Using the listing that follows, report how many lines include the word "secrets", and add no other words.
** Opening Study material block **
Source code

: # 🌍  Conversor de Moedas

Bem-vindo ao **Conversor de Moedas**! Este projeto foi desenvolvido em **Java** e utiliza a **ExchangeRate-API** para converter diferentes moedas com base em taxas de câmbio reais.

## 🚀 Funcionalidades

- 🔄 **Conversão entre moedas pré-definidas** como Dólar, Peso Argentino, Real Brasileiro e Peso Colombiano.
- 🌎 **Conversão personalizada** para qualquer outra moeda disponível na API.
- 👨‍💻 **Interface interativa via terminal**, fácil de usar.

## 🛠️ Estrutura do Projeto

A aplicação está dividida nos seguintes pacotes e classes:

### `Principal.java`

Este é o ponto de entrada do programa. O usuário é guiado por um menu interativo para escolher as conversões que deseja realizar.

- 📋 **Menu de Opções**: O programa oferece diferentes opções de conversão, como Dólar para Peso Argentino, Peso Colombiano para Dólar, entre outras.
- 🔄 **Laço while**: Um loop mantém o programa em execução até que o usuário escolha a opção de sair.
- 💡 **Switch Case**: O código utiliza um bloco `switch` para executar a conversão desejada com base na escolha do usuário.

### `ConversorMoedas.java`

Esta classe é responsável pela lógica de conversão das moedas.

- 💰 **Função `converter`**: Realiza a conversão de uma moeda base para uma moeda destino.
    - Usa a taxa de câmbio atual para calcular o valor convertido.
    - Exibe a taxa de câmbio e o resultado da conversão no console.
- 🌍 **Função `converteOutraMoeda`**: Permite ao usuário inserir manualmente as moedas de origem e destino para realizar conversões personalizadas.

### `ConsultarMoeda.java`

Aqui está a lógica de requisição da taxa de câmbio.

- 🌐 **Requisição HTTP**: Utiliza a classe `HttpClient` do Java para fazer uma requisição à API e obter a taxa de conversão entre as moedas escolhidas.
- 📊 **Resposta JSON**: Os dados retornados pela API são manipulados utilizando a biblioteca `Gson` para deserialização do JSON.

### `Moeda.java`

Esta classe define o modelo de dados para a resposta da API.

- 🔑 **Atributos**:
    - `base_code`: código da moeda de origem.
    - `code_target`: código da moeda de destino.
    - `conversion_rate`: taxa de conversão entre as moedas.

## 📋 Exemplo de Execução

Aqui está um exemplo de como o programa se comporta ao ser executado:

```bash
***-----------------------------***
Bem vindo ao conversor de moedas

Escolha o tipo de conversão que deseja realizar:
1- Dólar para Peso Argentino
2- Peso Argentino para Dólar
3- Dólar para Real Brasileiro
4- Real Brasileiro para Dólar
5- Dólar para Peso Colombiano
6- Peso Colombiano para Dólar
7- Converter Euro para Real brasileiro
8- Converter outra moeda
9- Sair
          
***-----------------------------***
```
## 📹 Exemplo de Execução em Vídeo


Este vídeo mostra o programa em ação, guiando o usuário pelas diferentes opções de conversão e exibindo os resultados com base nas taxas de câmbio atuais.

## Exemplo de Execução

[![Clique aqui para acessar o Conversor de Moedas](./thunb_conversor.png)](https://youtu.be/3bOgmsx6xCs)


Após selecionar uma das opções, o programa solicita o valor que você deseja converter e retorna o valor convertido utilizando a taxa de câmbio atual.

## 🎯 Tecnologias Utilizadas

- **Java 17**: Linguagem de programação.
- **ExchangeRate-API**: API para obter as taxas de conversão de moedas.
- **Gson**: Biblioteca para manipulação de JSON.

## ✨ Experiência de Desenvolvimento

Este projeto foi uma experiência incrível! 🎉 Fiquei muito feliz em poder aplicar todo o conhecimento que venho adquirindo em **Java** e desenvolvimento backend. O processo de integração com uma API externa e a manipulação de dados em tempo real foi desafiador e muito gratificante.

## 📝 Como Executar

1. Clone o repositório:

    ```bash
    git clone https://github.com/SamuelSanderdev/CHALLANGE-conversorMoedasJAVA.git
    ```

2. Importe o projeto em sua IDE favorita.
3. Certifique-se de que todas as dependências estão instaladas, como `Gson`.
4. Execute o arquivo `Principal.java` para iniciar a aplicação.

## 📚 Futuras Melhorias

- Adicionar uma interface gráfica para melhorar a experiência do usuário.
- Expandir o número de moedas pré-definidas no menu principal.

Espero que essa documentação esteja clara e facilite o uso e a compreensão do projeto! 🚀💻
** Closing Study material block **
** Opening Study material block **
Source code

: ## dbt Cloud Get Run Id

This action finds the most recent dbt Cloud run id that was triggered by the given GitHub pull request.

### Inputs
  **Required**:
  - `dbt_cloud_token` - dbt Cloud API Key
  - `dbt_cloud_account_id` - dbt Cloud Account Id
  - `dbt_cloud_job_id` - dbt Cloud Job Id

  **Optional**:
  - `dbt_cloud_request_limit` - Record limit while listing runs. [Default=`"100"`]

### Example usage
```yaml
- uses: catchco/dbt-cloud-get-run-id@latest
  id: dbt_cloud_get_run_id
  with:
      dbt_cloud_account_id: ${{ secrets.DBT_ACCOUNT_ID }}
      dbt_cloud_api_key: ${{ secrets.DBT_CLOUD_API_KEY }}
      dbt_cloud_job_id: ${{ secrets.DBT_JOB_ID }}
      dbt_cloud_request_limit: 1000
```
** Closing Study material block **
** Opening Study material block **
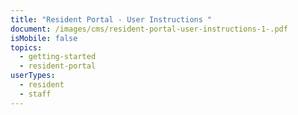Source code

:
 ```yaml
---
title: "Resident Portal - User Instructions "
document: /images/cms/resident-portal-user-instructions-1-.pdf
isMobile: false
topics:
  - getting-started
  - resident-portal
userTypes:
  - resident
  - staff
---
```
** Closing Study material block **
Task output:
3